**Assigned task:**
Which lines of the data include the string "变更日志"? List them all.

▼

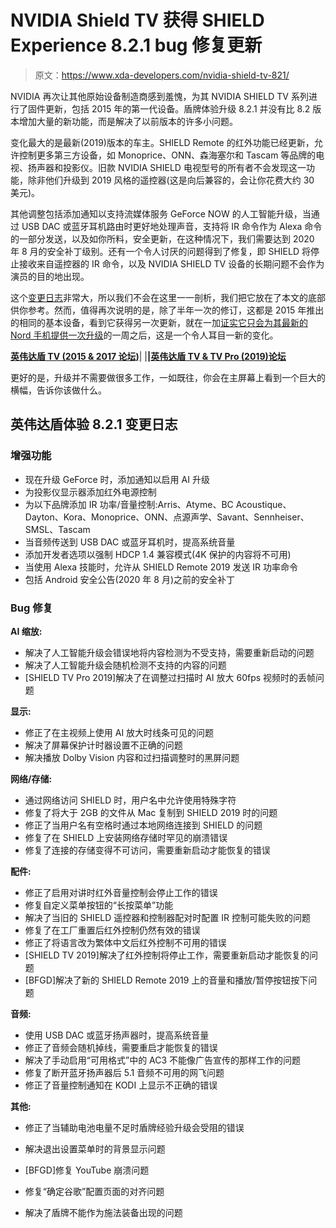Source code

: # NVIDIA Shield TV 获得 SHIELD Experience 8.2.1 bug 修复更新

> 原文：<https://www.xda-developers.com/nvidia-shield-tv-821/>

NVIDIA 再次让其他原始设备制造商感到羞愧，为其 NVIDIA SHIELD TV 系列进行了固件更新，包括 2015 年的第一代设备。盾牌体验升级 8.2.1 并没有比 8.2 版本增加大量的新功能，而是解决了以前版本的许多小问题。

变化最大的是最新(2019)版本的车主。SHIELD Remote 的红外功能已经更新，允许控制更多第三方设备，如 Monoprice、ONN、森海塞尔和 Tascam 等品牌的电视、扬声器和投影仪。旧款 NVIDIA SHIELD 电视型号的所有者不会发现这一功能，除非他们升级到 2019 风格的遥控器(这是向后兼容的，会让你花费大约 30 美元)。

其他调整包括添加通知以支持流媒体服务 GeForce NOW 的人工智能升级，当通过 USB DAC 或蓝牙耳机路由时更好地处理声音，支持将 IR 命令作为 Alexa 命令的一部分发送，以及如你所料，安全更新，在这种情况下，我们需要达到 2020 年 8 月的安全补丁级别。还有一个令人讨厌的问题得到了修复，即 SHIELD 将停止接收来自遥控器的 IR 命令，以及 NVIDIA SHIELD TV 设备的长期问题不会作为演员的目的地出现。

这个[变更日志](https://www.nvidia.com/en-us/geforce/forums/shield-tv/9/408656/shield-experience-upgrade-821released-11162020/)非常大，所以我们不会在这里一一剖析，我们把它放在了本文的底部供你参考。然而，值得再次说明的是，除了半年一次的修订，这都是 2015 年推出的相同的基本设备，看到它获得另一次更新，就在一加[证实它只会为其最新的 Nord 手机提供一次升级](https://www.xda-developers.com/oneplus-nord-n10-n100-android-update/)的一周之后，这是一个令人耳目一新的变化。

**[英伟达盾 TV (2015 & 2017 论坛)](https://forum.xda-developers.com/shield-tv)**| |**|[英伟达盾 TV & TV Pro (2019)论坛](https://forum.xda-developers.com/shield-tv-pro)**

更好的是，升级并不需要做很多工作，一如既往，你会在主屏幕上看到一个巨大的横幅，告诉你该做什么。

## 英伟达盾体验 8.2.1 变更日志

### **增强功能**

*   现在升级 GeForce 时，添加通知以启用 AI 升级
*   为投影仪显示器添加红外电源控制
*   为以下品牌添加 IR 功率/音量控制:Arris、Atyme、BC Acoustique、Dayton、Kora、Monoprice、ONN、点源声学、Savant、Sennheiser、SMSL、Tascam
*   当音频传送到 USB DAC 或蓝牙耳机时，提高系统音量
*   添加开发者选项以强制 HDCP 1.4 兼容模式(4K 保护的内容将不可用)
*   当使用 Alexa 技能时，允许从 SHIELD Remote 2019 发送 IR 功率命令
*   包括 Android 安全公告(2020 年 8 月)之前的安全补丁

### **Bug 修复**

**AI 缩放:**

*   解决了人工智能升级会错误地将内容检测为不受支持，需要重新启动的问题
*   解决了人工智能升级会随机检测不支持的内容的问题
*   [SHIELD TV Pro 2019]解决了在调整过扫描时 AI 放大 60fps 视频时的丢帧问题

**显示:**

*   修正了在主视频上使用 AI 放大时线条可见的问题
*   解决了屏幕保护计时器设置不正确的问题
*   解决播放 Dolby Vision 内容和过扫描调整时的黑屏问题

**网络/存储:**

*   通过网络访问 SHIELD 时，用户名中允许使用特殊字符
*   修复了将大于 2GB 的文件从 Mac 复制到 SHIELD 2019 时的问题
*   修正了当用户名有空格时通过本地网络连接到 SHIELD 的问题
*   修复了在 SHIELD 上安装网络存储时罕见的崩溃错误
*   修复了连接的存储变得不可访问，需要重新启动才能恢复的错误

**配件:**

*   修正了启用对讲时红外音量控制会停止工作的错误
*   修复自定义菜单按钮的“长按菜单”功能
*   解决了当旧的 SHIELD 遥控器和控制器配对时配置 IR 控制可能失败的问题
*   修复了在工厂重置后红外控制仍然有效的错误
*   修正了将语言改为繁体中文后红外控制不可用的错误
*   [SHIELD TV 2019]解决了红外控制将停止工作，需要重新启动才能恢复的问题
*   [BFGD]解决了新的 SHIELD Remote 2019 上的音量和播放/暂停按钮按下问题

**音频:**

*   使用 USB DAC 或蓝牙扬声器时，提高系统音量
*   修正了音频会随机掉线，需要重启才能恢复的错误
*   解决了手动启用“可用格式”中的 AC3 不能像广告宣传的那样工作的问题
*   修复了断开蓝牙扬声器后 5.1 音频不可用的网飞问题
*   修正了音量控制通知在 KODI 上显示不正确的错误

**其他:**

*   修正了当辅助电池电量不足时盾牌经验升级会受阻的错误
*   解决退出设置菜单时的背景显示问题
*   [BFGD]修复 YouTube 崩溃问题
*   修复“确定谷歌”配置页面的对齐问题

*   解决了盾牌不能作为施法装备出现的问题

▲
▼

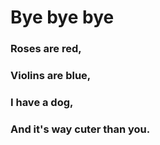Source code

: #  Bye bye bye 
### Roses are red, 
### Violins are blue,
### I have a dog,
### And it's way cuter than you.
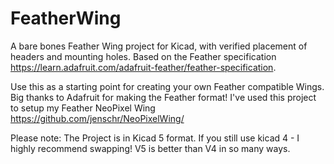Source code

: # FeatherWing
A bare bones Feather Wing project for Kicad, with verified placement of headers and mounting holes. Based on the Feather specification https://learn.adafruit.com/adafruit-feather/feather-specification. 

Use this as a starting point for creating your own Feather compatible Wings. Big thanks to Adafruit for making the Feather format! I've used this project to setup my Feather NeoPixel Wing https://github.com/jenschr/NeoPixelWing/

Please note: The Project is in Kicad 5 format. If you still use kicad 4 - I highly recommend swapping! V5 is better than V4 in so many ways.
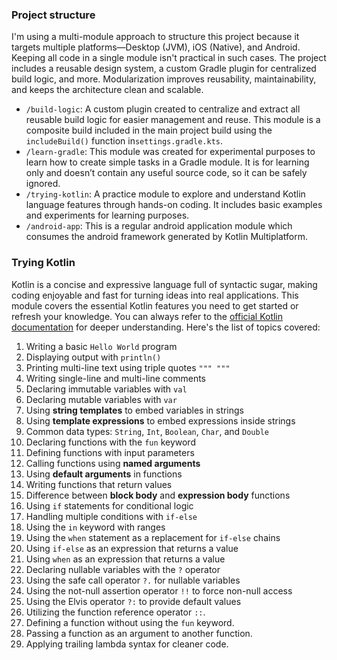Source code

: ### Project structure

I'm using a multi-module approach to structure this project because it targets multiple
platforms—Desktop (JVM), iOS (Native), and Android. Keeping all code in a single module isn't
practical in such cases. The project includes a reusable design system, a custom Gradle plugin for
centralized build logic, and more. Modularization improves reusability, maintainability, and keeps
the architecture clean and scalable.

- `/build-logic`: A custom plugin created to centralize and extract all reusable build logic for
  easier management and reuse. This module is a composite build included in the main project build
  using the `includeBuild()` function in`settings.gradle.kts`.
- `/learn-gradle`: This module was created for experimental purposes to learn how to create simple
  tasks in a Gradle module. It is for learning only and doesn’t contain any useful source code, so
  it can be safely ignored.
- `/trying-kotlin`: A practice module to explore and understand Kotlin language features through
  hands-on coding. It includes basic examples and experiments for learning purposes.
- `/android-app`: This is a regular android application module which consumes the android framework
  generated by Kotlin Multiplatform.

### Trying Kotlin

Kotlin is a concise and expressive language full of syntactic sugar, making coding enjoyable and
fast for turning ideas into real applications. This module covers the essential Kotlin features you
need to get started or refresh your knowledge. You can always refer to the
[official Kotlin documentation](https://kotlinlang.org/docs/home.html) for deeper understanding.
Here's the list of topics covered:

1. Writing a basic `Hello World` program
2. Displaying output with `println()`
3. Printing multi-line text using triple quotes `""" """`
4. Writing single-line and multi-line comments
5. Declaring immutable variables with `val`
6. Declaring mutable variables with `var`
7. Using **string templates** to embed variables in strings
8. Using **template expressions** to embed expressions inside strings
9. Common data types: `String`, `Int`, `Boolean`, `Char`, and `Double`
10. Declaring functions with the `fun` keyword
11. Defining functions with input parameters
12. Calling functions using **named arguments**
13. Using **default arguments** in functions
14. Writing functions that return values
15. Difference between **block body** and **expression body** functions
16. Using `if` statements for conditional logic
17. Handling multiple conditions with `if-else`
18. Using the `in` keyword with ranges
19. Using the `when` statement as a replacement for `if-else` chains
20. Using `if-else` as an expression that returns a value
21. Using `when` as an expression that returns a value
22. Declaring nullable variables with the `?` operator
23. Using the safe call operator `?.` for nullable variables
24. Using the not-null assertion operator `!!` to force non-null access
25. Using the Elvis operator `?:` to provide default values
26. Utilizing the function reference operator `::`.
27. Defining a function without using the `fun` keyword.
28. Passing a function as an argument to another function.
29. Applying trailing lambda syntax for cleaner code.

▲
▼

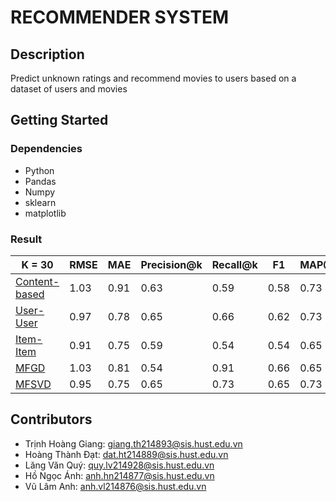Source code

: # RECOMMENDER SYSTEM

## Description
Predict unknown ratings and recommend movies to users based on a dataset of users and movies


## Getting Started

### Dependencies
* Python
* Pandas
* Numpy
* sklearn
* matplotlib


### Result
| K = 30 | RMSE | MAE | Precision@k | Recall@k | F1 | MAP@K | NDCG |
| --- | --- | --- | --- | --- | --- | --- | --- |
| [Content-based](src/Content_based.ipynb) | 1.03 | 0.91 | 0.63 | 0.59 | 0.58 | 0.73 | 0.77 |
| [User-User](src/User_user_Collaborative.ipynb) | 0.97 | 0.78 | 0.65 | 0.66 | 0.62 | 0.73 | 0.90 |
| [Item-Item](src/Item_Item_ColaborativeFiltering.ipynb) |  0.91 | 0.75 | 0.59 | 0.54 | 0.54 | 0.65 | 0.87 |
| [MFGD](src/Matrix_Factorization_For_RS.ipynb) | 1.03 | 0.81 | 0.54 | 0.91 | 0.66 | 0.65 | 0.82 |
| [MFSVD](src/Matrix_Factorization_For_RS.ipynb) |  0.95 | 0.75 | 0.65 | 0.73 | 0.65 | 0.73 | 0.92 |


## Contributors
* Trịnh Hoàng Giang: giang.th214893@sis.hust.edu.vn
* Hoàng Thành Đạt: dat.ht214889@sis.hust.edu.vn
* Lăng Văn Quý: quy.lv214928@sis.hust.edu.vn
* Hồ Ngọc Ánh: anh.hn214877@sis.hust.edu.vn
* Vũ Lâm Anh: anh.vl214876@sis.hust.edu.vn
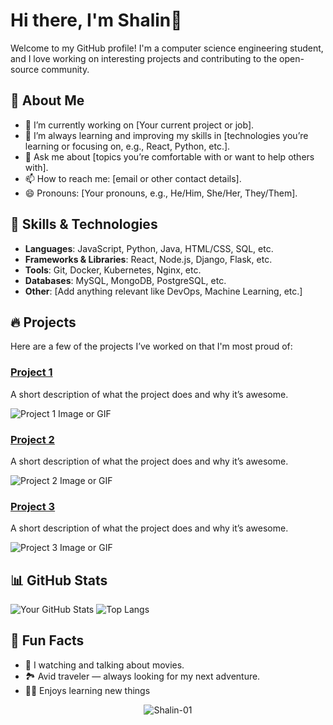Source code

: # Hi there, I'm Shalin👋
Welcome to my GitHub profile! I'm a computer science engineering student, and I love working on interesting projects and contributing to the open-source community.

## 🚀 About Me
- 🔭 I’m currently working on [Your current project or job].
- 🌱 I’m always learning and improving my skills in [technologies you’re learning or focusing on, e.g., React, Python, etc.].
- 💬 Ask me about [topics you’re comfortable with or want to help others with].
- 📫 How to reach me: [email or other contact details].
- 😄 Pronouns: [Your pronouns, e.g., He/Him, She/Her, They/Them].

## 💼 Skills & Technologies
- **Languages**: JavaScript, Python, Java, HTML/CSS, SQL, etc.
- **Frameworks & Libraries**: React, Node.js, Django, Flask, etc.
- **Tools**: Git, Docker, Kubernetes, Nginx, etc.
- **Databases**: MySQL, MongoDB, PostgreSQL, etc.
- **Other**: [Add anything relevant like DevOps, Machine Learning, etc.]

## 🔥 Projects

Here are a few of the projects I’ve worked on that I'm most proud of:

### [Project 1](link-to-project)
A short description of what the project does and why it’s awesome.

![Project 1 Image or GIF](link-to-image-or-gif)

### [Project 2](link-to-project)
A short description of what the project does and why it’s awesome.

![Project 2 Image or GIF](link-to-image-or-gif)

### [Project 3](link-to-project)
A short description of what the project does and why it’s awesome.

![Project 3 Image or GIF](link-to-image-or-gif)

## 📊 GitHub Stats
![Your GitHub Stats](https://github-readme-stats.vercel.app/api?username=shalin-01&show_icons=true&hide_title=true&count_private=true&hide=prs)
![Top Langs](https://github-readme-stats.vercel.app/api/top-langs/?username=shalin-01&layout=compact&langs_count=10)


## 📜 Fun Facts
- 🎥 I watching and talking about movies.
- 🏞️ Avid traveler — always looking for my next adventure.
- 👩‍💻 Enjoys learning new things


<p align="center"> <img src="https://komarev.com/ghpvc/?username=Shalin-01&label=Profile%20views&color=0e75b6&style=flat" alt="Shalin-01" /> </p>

▲

**Written answer:**
这个[变更日志](https://www.nvidia.com/en-us/geforce/forums/shield-tv/9/408656/shield-experience-upgrade-821released-11162020/)非常大，所以我们不会在这里一一剖析，我们把它放在了本文的底部供你参考。然而，值得再次说明的是，除了半年一次的修订，这都是 2015 年推出的相同的基本设备，看到它获得另一次更新，就在一加[证实它只会为其最新的 Nord 手机提供一次升级](https://www.xda-developers.com/oneplus-nord-n10-n100-android-update/)的一周之后，这是一个令人耳目一新的变化。
## 英伟达盾体验 8.2.1 变更日志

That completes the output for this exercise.